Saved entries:

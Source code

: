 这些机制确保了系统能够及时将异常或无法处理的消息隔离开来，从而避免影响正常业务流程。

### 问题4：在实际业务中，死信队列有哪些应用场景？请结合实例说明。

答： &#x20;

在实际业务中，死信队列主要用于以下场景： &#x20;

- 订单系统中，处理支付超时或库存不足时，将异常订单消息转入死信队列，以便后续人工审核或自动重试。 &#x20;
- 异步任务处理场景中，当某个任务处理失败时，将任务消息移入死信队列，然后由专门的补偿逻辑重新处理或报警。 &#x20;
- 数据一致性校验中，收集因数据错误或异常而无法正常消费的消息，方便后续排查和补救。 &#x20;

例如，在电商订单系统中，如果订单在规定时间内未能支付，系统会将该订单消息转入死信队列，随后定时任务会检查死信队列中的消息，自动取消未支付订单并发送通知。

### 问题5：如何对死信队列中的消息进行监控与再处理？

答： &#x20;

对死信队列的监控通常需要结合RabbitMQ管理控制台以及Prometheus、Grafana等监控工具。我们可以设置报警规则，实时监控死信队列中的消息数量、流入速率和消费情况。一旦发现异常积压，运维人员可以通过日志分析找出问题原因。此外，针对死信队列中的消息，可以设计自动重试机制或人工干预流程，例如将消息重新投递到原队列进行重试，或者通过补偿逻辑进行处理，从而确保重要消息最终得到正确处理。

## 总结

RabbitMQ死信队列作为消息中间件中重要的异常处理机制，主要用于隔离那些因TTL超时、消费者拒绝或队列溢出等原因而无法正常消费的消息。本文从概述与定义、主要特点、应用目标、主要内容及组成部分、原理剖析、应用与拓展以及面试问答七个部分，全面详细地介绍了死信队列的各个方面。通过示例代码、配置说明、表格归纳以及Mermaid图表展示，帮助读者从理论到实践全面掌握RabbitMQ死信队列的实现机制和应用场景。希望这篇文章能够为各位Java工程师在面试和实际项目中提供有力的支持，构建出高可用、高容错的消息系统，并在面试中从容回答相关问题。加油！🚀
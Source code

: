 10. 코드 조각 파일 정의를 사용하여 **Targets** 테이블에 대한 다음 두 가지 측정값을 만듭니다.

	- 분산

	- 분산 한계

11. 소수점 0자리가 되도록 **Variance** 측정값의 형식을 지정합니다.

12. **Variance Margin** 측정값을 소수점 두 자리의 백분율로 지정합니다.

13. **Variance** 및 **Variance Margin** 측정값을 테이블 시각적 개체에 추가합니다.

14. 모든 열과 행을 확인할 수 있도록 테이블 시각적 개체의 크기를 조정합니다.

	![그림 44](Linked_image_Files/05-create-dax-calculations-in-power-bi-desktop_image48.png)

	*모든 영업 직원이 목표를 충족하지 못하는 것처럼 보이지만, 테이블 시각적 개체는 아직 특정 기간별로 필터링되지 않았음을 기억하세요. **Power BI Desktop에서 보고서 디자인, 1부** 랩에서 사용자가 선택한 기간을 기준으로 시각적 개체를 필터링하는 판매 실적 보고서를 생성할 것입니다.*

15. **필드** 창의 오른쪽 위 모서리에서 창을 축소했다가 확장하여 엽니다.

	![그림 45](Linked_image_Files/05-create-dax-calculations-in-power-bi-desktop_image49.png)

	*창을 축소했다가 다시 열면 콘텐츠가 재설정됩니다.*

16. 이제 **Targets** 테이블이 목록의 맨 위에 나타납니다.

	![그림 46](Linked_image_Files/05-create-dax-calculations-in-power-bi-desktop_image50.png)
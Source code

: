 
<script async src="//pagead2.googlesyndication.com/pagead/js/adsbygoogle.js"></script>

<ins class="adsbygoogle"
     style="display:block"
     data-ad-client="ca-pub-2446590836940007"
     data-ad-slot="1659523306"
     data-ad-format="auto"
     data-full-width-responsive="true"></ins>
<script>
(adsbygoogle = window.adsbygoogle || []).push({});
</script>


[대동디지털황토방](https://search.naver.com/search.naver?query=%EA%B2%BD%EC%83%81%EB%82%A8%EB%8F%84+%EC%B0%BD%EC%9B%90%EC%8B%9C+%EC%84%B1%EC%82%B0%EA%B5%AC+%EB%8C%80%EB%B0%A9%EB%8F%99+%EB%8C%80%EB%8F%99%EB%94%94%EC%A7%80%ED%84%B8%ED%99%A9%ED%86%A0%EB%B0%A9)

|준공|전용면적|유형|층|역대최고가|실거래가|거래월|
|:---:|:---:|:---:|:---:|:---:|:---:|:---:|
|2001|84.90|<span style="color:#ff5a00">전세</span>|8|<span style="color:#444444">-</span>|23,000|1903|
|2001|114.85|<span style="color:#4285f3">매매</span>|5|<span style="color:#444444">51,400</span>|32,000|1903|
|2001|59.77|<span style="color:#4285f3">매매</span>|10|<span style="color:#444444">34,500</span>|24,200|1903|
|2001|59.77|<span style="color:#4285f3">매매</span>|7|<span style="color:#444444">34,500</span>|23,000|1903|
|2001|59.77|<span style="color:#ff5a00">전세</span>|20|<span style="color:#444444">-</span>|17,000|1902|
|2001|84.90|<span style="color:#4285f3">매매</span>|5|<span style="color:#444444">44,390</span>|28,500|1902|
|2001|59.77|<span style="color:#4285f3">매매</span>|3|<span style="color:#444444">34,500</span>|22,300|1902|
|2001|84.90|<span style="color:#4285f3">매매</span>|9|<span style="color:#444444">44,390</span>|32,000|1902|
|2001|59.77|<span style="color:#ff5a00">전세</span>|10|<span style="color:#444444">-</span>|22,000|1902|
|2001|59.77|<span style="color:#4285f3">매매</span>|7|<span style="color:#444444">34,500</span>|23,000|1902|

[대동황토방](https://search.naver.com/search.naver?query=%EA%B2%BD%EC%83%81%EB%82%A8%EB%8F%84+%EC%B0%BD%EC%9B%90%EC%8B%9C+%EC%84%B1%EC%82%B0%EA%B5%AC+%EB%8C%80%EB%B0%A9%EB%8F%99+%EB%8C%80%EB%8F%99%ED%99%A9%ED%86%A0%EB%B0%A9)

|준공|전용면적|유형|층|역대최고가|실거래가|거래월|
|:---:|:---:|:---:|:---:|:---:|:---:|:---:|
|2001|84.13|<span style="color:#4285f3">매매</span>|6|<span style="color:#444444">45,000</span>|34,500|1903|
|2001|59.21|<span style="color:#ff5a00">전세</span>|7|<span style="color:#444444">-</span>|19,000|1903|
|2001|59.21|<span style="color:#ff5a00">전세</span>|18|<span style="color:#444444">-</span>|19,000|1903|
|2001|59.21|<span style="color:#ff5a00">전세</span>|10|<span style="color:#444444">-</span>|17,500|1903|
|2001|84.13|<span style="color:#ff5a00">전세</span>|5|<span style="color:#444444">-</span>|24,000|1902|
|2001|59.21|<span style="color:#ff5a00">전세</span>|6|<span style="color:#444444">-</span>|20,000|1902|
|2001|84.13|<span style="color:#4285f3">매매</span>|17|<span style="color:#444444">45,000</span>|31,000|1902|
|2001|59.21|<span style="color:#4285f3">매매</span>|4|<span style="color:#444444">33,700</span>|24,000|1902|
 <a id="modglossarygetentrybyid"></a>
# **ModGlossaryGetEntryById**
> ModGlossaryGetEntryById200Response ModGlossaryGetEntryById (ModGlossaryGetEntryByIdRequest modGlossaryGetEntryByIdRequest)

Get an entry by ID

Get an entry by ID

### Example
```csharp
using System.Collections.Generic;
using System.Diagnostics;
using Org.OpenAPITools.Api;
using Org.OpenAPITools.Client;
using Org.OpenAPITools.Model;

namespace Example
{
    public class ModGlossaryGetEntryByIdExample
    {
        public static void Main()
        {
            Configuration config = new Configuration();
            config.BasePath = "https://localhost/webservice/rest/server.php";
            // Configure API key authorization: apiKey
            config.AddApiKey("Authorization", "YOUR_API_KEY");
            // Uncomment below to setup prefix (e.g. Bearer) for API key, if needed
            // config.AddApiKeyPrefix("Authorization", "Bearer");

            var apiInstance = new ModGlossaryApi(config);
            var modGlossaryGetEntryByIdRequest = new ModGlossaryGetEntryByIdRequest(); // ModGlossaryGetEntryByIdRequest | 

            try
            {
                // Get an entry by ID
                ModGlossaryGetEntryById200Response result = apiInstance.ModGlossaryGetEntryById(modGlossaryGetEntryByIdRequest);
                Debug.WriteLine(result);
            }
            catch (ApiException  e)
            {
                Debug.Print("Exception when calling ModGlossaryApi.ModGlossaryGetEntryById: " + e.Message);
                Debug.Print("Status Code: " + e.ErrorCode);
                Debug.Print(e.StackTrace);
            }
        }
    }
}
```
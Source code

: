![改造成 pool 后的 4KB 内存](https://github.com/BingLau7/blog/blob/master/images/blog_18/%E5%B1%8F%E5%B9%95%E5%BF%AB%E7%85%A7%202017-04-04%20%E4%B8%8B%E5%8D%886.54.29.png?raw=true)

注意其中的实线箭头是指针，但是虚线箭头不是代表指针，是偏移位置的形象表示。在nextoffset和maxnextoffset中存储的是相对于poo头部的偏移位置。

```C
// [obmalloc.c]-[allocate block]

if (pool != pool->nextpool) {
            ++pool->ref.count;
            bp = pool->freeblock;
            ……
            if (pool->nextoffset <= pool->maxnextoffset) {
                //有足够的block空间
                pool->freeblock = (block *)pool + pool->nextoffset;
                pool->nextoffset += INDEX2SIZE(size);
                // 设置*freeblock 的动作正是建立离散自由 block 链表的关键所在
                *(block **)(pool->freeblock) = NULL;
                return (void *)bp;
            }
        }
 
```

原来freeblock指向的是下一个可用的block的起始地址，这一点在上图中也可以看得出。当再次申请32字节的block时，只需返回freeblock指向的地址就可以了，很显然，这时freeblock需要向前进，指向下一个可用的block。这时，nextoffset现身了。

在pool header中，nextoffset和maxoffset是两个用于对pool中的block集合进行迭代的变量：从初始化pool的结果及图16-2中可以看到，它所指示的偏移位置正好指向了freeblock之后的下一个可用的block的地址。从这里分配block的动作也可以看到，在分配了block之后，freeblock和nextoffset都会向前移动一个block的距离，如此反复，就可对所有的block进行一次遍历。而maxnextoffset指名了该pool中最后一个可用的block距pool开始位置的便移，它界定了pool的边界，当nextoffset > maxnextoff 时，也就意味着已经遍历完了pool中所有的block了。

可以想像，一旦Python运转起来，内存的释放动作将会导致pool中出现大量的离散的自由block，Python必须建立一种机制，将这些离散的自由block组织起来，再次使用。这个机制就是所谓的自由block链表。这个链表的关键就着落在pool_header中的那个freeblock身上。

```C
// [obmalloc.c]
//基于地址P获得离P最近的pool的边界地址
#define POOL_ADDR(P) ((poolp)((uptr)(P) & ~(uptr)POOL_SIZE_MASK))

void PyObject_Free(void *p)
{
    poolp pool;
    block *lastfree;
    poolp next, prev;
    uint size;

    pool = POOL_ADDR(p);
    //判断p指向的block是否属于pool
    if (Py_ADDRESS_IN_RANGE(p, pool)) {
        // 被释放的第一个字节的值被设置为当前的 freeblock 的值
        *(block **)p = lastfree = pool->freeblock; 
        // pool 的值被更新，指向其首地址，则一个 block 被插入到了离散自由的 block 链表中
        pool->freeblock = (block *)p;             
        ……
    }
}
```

(Problem to solve): List all lines above in which the string "Targets" appears.

(Answer area):
: 10. 코드 조각 파일 정의를 사용하여 **Targets** 테이블에 대한 다음 두 가지 측정값을 만듭니다.
16. 이제 **Targets** 테이블이 목록의 맨 위에 나타납니다.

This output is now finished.